Kai’s character also had similar issues. He was really wrapped up in doing his job so there weren’t too many moments when we could see him outside of that role. Still, I thought he was really funny, sarcastic, and dedicated. I liked how he was kind to everyone despite their station so long as they weren’t jerks. However, I was not impressed with how he acted at the end of the book, although I understood how overwhelming it was.
The romance in this book was okay. I wasn’t going crazy over it, but I did think it was kind of cute. It didn’t completely develop and things were left standing kind of awkwardly at the end of the book so I do want to see what happens with it. At first, it just seemed driven on looks (her being pretty), but I saw moments when it was more because they treated each other with respect, almost as equals. I think what really pulled them together was the honesty they shared in terms of they could share things with one another that no one else could.
❝ He despised her–for everything she was, for everything she’d done, for how she’d turned Earth’s suffering into a game of politics.❞
I’m also giving props to Levana because I like her as a villain. She knew how to manipulate people not just with her powers, but also by knowing how to play people’s emotions and needs. She was smart, and that’s what really made her a formidable enemy.

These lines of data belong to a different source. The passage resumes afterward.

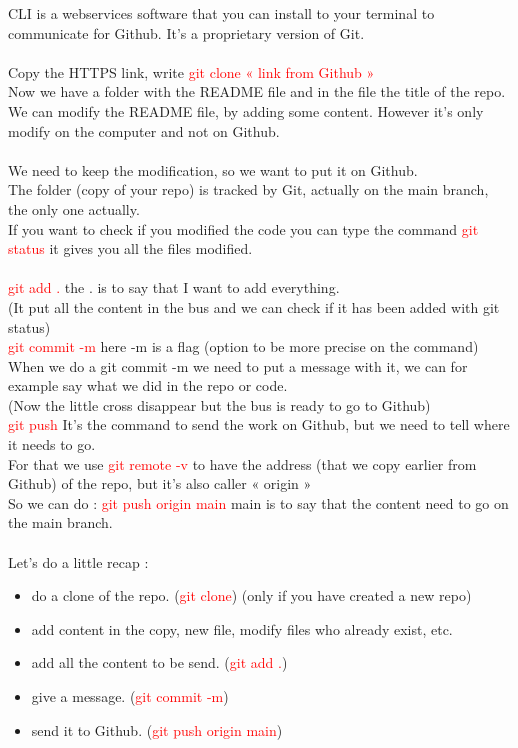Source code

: \documentclass{article}
\begin{document}
CLI is a webservices software that you can install to your terminal to communicate for Github. It's a proprietary version of Git. \\ \\
Copy the HTTPS link, write \textcolor{red}{git clone « link from Github »} \\
Now we have a folder with the README file and in the file the title of the repo. \\
We can modify the README file, by adding some content. However it's only modify on the computer and not on Github. \\ \\
We need to keep the modification, so we want to put it on Github. \\
The folder (copy of your repo) is tracked by Git, actually on the main branch, the only one actually. \\
If you want to check if you modified the code you can type the command \textcolor{red}{git status} it gives you all the files modified. \\ \\
\textcolor{red}{git add .} the . is to say that I want to add everything. \\
(It put all the content in the bus and we can check if it has been added with git status) \\
\textcolor{red}{git commit -m} here -m is a flag (option to be more precise on the command) \\
When we do a git commit -m we need to put a message with it, we can for example say what we did in the repo or code. \\
(Now the little cross disappear but the bus is ready to go to Github) \\
\textcolor{red}{git push} It's the command to send the work on Github, but we need to tell where it needs to go. \\
For that we use \textcolor{red}{git remote -v} to have the address (that we copy earlier from Github) of the repo, but it's also caller « origin » \\
So we can do : \textcolor{red}{git push origin main} main is to say that the content need to go on the main branch. \\ \\
Let's do a little recap : 
\begin{itemize}
    \item do a clone of the repo. (\textcolor{red}{git clone}) (only if you have created a new repo)
    \item add content in the copy, new file, modify files who already exist, etc.
    \item add all the content to be send. (\textcolor{red}{git add .})
    \item give a message. (\textcolor{red}{git commit -m})
    \item send it to Github. (\textcolor{red}{git push origin main})
\end{itemize}
\end{document}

Meyer drops plenty of hints of where the story was going (plus it’s a Cinderella retelling) so it was fairly obvious what Cinder’s role was going to be. However, I still enjoyed reading the story. I still felt like something was still missing from the book, and it took me a while to really figure out what it was that really kept this book from being amazing: world building. There were little details here and there–they did state it was New Beijing–but really the story felt like it could be taking place anywhere. They brought up the advanced tech often enough and I felt like that was used as a crutch/in lieu of world building in terms of traditions, history, trends. I would have liked more detail about the world and maybe even more about the Lunars–although that one is more forgivable because I figure we’ll learn more in another book when things get more tense between Levana and Earth/Prince Kai.
So, overall, I’d say this is a really fun and creative take on Cinderella. I would recommend it to people who like sci-fi, fantasy, or retellings.